New chicks push kakapo population above 100

Conservation Minister Tim Groser says the long running campaign to save the kakapo has reached a new milestone today with confirmation that the population of threatened birds has cracked through the 100 mark.


The Department of Conservation's Kakapo Recovery Team have been closely watching a handful of chicks born in the past few days on Whenua Hou/Codfish Island - the kakapo sanctuary off Stewart Island.


All the new chicks have survived their first few critical days, meaning the world's kakapo headcount is now officially 103 birds - more than double the total number of kakapo alive a little over a decade ago.


"This is great news - we've still got a long, long road ahead before the kakapo's future is secure but it's a huge milestone for one of the country's favourite birds," said Mr Groser.

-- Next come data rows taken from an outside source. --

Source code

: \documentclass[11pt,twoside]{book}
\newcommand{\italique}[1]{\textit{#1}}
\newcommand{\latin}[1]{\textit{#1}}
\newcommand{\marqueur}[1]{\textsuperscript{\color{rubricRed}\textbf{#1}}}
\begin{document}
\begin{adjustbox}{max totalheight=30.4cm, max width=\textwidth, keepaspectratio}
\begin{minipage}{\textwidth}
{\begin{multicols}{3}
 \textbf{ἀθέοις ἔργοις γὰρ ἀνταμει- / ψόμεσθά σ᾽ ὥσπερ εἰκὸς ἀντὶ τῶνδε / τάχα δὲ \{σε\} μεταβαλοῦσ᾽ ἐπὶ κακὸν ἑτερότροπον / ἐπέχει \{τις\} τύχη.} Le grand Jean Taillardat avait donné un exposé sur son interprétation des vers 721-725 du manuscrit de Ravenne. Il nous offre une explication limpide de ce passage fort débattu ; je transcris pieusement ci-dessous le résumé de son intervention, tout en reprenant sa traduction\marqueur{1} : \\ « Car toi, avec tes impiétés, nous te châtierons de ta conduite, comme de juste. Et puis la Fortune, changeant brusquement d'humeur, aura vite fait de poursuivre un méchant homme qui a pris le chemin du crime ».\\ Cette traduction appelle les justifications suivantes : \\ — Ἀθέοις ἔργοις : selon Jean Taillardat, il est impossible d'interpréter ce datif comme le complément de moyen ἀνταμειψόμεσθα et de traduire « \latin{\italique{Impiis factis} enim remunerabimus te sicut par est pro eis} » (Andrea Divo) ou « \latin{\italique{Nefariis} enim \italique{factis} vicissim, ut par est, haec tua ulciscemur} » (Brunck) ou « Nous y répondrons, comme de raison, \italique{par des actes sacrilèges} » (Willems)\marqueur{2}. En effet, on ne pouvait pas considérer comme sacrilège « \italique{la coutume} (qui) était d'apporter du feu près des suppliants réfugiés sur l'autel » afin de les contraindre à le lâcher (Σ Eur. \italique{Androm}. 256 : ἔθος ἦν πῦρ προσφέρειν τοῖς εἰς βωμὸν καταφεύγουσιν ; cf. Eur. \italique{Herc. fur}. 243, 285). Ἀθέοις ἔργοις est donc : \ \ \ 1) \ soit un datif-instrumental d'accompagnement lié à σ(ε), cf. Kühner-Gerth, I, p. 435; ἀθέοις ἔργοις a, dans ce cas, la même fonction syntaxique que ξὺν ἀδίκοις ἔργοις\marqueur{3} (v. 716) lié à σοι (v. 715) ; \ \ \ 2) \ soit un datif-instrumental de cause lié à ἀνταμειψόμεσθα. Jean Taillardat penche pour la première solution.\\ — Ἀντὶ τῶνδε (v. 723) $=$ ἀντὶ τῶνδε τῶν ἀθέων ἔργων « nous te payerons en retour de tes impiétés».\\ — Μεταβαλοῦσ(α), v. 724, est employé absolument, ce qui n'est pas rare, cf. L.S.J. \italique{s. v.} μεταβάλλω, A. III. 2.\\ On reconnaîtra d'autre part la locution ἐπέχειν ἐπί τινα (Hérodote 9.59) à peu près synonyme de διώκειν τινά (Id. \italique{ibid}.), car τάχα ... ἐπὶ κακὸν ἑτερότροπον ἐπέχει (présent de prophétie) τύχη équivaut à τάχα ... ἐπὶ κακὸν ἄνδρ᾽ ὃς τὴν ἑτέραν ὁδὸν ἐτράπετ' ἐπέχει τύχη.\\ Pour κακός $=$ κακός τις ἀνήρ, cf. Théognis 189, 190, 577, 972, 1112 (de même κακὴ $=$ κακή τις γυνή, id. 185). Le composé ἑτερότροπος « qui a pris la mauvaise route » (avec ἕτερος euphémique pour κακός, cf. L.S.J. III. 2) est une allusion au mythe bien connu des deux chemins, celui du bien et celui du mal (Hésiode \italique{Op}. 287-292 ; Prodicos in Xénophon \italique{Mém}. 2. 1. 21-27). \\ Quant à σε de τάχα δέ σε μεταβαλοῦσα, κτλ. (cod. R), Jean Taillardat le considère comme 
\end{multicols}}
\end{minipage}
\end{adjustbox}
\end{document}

Mr Groser said the recovery team are expecting a bumper breeding season this year with hopes of more than 30 chicks hatching over coming weeks.


"Hopefully we'll be able to keep the population over the 100 mark and that is a fantastic reward for all the Department of Conservation (DOC) staff and many volunteers who have worked so hard to build up kakapo numbers over the years."


DOC's kakapo recovery work is actively supported by a partnership involving Forest & Bird and New Zealand Aluminium Smelters.


First signed over twenty years ago, the agreement is one of DOC's longest running conservation partnerships and has already injected over $3 million towards breeding programmes and predator proof sanctuaries for the flightless parrot.


"This milestone shows what can be achieved for conservation when community organisations, private businesses and the public sector work together."